= WORK INSTRUCTION =
Once the pictures have been removed, repeat the remainder of the records exactly.
Segment Start: SUPPLIED MATERIAL
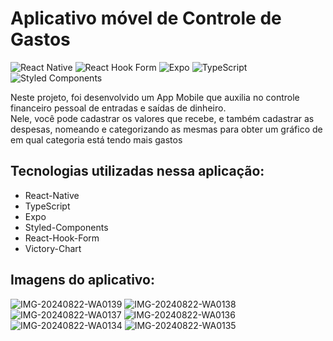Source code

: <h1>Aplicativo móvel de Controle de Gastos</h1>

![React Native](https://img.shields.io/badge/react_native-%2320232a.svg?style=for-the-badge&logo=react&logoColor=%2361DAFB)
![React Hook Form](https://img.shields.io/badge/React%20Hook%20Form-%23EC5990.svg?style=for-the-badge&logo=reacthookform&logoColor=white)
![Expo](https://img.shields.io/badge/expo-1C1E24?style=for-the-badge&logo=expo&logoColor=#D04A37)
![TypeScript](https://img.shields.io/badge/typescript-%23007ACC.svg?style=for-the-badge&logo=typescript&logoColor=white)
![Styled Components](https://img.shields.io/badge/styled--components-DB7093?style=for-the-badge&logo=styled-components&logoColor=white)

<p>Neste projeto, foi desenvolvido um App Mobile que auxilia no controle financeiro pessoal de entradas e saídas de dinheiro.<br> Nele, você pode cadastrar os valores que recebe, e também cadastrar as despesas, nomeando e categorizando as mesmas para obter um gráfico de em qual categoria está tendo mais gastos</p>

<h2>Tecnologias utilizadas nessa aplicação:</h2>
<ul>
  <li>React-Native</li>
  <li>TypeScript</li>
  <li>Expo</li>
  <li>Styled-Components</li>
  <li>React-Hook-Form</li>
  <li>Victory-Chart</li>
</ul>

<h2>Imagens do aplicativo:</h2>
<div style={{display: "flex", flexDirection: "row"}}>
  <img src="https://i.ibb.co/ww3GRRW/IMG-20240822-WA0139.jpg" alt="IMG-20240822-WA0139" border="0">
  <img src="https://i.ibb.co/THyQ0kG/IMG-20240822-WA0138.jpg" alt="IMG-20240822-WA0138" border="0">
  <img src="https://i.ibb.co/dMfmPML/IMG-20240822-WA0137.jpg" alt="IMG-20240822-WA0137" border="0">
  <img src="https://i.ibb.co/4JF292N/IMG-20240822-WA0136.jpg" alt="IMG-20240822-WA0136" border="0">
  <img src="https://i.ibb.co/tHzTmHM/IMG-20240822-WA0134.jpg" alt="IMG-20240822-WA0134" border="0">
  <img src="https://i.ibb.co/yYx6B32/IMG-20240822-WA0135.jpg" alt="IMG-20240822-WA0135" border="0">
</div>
Segment End: SUPPLIED MATERIAL
= TASK SOLUTION =
Source code

: <h1>Aplicativo móvel de Controle de Gastos</h1>

![React Native](https://img.shields.io/badge/react_native-%2320232a.svg?style=for-the-badge&logo=react&logoColor=%2361DAFB)
![React Hook Form](https://img.shields.io/badge/React%20Hook%20Form-%23EC5990.svg?style=for-the-badge&logo=reacthookform&logoColor=white)
![Expo](https://img.shields.io/badge/expo-1C1E24?style=for-the-badge&logo=expo&logoColor=#D04A37)
![TypeScript](https://img.shields.io/badge/typescript-%23007ACC.svg?style=for-the-badge&logo=typescript&logoColor=white)
![Styled Components](https://img.shields.io/badge/styled--components-DB7093?style=for-the-badge&logo=styled-components&logoColor=white)

<p>Neste projeto, foi desenvolvido um App Mobile que auxilia no controle financeiro pessoal de entradas e saídas de dinheiro.<br> Nele, você pode cadastrar os valores que recebe, e também cadastrar as despesas, nomeando e categorizando as mesmas para obter um gráfico de em qual categoria está tendo mais gastos</p>

<h2>Tecnologias utilizadas nessa aplicação:</h2>
<ul>
  <li>React-Native</li>
  <li>TypeScript</li>
  <li>Expo</li>
  <li>Styled-Components</li>
  <li>React-Hook-Form</li>
  <li>Victory-Chart</li>
</ul>

<h2>Imagens do aplicativo:</h2>
<div style={{display: "flex", flexDirection: "row"}}>
  <img src="https://i.ibb.co/ww3GRRW/IMG-20240822-WA0139.jpg" alt="IMG-20240822-WA0139" border="0">
  <img src="https://i.ibb.co/THyQ0kG/IMG-20240822-WA0138.jpg" alt="IMG-20240822-WA0138" border="0">
  <img src="https://i.ibb.co/dMfmPML/IMG-20240822-WA0137.jpg" alt="IMG-20240822-WA0137" border="0">
  <img src="https://i.ibb.co/4JF292N/IMG-20240822-WA0136.jpg" alt="IMG-20240822-WA0136" border="0">
  <img src="https://i.ibb.co/tHzTmHM/IMG-20240822-WA0134.jpg" alt="IMG-20240822-WA0134" border="0">
  <img src="https://i.ibb.co/yYx6B32/IMG-20240822-WA0135.jpg" alt="IMG-20240822-WA0135" border="0">
</div>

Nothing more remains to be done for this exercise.